L'aspetto che in definitiva preoccupa maggiormente nell'Islam è l'integralismo religioso, ossia la tendenza a tradurre le prescrizioni religiose in normativa statale valida per tutti: è un'esperienza che l'Occidente ha vissuto in tempi lontani e che certo non rimpiange. Anche se forse è un pericolo che viene enfatizzato: ho letto che degli oltre cinquanta stati che fanno parte della Conferenza Islamica mondiale, soltanto cinque (Arabia Saudita, Afghanistan, Iran, Pakistan, Mauritania) dichiarano di basare la propria costituzione sulla Sharia, il corpus giuridico islamico...

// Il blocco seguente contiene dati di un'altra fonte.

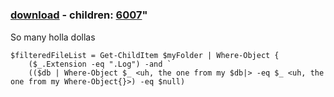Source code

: ﻿---
pid:            6006
parent:         0
children:       6007
poster:         holladolla
title:          
date:           2015-09-08 19:42:12
format:         posh
---

# 

### [download](6006.ps1) - children: [6007](6007.md)"

So many holla dollas

```posh
$filteredFileList = Get-ChildItem $myFolder | Where-Object {
	($_.Extension -eq ".Log") -and `
	(($db | Where-Object $_ <uh, the one from my $db|> -eq $_ <uh, the one from my Where-Object{}>) -eq $null)
```
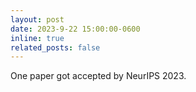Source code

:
```yaml
---
layout: post
date: 2023-9-22 15:00:00-0600
inline: true
related_posts: false
---
```


One paper got accepted by NeurIPS 2023.
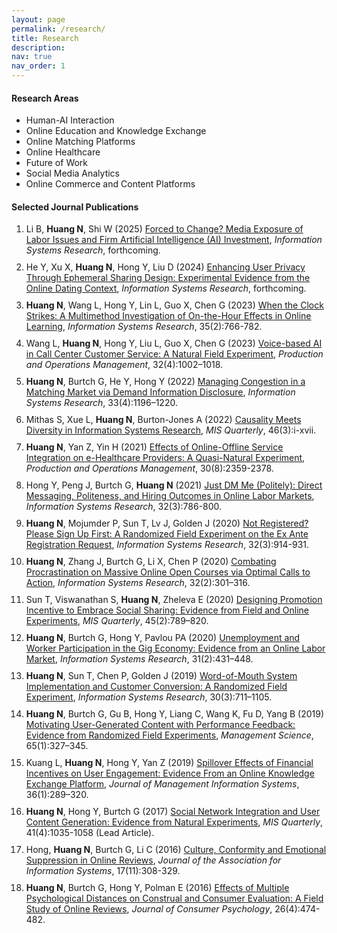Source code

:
 ```yaml
---
layout: page
permalink: /research/
title: Research
description: 
nav: true
nav_order: 1
---
```



#### Research Areas

<ul style="list-style-type: disc;">
  <li>Human-AI Interaction</li>
  <li>Online Education and Knowledge Exchange</li>
  <li>Online Matching Platforms</li>
  <li>Online Healthcare</li>
  <li>Future of Work</li>
  <li>Social Media Analytics</li>
  <li>Online Commerce and Content Platforms</li>
</ul>
 

#### Selected Journal Publications

<ol style="list-style-type: decimal;">
  <li style="margin-bottom: 10px;">Li B, <b>Huang N</b>, Shi W (2025) <a href="  ">Forced to Change? Media Exposure of Labor Issues and Firm Artificial Intelligence (AI) Investment</a>, <em>Information Systems Research</em>, forthcoming.</li>	
  <li style="margin-bottom: 10px;">He Y, Xu X, <b>Huang N</b>, Hong Y, Liu D (2024) <a href="https://pubsonline.informs.org/doi/10.1287/isre.2021.0379">Enhancing User Privacy Through Ephemeral Sharing Design: Experimental Evidence from the Online Dating Context</a>, <em>Information Systems Research</em>, forthcoming.</li>
  <li style="margin-bottom: 10px;"><b>Huang N</b>, Wang L, Hong Y, Lin L, Guo X, Chen G (2023) <a href="https://pubsonline.informs.org/doi/full/10.1287/isre.2023.1234">When the Clock Strikes: A Multimethod Investigation of On-the-Hour Effects in Online Learning</a>, <em>Information Systems Research</em>, 35(2):766-782.</li>
  <li style="margin-bottom: 10px;">Wang L, <b>Huang N</b>, Hong Y, Liu L, Guo X, Chen G (2023) <a href="https://onlinelibrary.wiley.com/doi/10.1111/poms.13953">Voice-based AI in Call Center Customer Service: A Natural Field Experiment</a>, <em>Production and Operations Management</em>, 32(4):1002–1018.</li>
  <li style="margin-bottom: 10px;"><b>Huang N</b>, Burtch G, He Y, Hong Y (2022) <a href="https://pubsonline.informs.org/doi/10.1287/isre.2022.1148">Managing Congestion in a Matching Market via Demand Information Disclosure</a>, <em>Information Systems Research</em>, 33(4):1196–1220.</li>
  <li style="margin-bottom: 10px;">Mithas S, Xue L, <b>Huang N</b>, Burton-Jones A (2022) <a href="https://misq.umn.edu/misq/downloads/download/editorial/759/">Causality Meets Diversity in Information Systems Research</a>, <em>MIS Quarterly</em>, 46(3):i-xvii.</li>
  <li style="margin-bottom: 10px;"><b>Huang N</b>, Yan Z, Yin H (2021) <a href="https://onlinelibrary.wiley.com/doi/abs/10.1111/poms.13381">Effects of Online-Offline Service Integration on e-Healthcare Providers: A Quasi-Natural Experiment</a>, <em>Production and Operations Management</em>, 30(8):2359-2378.</li>
  <li style="margin-bottom: 10px;">Hong Y, Peng J, Burtch G, <b>Huang N</b> (2021) <a href="https://pubsonline.informs.org/doi/10.1287/isre.2021.1003">Just DM Me (Politely): Direct Messaging, Politeness, and Hiring Outcomes in Online Labor Markets</a>, <em>Information Systems Research</em>, 32(3):786-800.</li>
  <li style="margin-bottom: 10px;"><b>Huang N</b>, Mojumder P, Sun T, Lv J, Golden J (2020) <a href="https://pubsonline.informs.org/doi/10.1287/isre.2021.0999">Not Registered? Please Sign Up First: A Randomized Field Experiment on the Ex Ante Registration Request</a>, <em>Information Systems Research</em>, 32(3):914-931.</li>
  <li style="margin-bottom: 10px;"><b>Huang N</b>, Zhang J, Burtch G, Li X, Chen P (2020) <a href="https://pubsonline.informs.org/doi/abs/10.1287/isre.2020.0974">Combating Procrastination on Massive Online Open Courses via Optimal Calls to Action</a>, <em>Information Systems Research</em>, 32(2):301–316.</li>
  <li style="margin-bottom: 10px;">Sun T, Viswanathan S, <b>Huang N</b>, Zheleva E (2020) <a href="https://misq.umn.edu/designing-promotional-incentives-to-embrace-social-sharing-evidence-from-field-and-online-experiments.html">Designing Promotion Incentive to Embrace Social Sharing: Evidence from Field and Online Experiments</a>, <em>MIS Quarterly</em>, 45(2):789–820.</li>
  <li style="margin-bottom: 10px;"><b>Huang N</b>, Burtch G, Hong Y, Pavlou PA (2020) <a href="https://pubsonline.informs.org/doi/abs/10.1287/isre.2019.0896">Unemployment and Worker Participation in the Gig Economy: Evidence from an Online Labor Market</a>, <em>Information Systems Research</em>, 31(2):431–448.</li>
  <li style="margin-bottom: 10px;"><b>Huang N</b>, Sun T, Chen P, Golden J (2019) <a href="https://pubsonline.informs.org/doi/abs/10.1287/isre.2018.0832">Word-of-Mouth System Implementation and Customer Conversion: A Randomized Field Experiment</a>, <em>Information Systems Research</em>, 30(3):711–1105.</li>
  <li style="margin-bottom: 10px;"><b>Huang N</b>, Burtch G, Gu B, Hong Y, Liang C, Wang K, Fu D, Yang B (2019) <a href="https://pubsonline.informs.org/doi/10.1287/mnsc.2017.2944">Motivating User-Generated Content with Performance Feedback: Evidence from Randomized Field Experiments</a>, <em>Management Science</em>, 65(1):327–345.</li>
  <li style="margin-bottom: 10px;">Kuang L, <b>Huang N</b>, Hong Y, Yan Z (2019) <a href="https://www.tandfonline.com/doi/abs/10.1080/07421222.2018.1550564?journalCode=mmis20">Spillover Effects of Financial Incentives on User Engagement: Evidence From an Online Knowledge Exchange Platform</a>, <em>Journal of Management Information Systems</em>, 36(1):289–320.</li>
  <li style="margin-bottom: 10px;"><b>Huang N</b>, Hong Y, Burtch G (2017) <a href="https://misq.org/social-network-integration-and-user-content-generation-evidence-from-natural-experiments.html">Social Network Integration and User Content Generation: Evidence from Natural Experiments</a>, <em>MIS Quarterly</em>, 41(4):1035-1058 (Lead Article).</li>
  <li style="margin-bottom: 10px;">Hong, <b>Huang N</b>, Burtch G, Li C (2016) <a href="http://aisel.aisnet.org/jais/vol17/iss11/2/">Culture, Conformity and Emotional Suppression in Online Reviews</a>, <em>Journal of the Association for Information Systems</em>, 17(11):308-329.</li>
  <li style="margin-bottom: 10px;"><b>Huang N</b>, Burtch G, Hong Y, Polman E (2016) <a href="https://doi.org/10.1016/j.jcps.2016.03.001">Effects of Multiple Psychological Distances on Construal and Consumer Evaluation: A Field Study of Online Reviews</a>, <em>Journal of Consumer Psychology</em>, 26(4):474-482.</li>
</ol>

"L'Islam è contrario ad ogni costrizione in materia religiosa: le prescrizioni devono riguardare solo i credenti. Uno straniero non potrà, evidentemente, vendere alcolici o carne di maiale, ma se vuole può cibarsene. Il fatto, ad esempio, di non farsi vedere in pubblico mentre mangia in periodo di Ramadàn, è una questione di educazione, di buon gusto, come il togliersi le scarpe prima di entrare in una moschea, ma non è cosa che debba comportare sanzioni ".

Eppure in Afghanistan...

"Quei divieti non hanno niente a che vedere col Corano e con l'Islam: sono frutto di interpretazioni assurde ".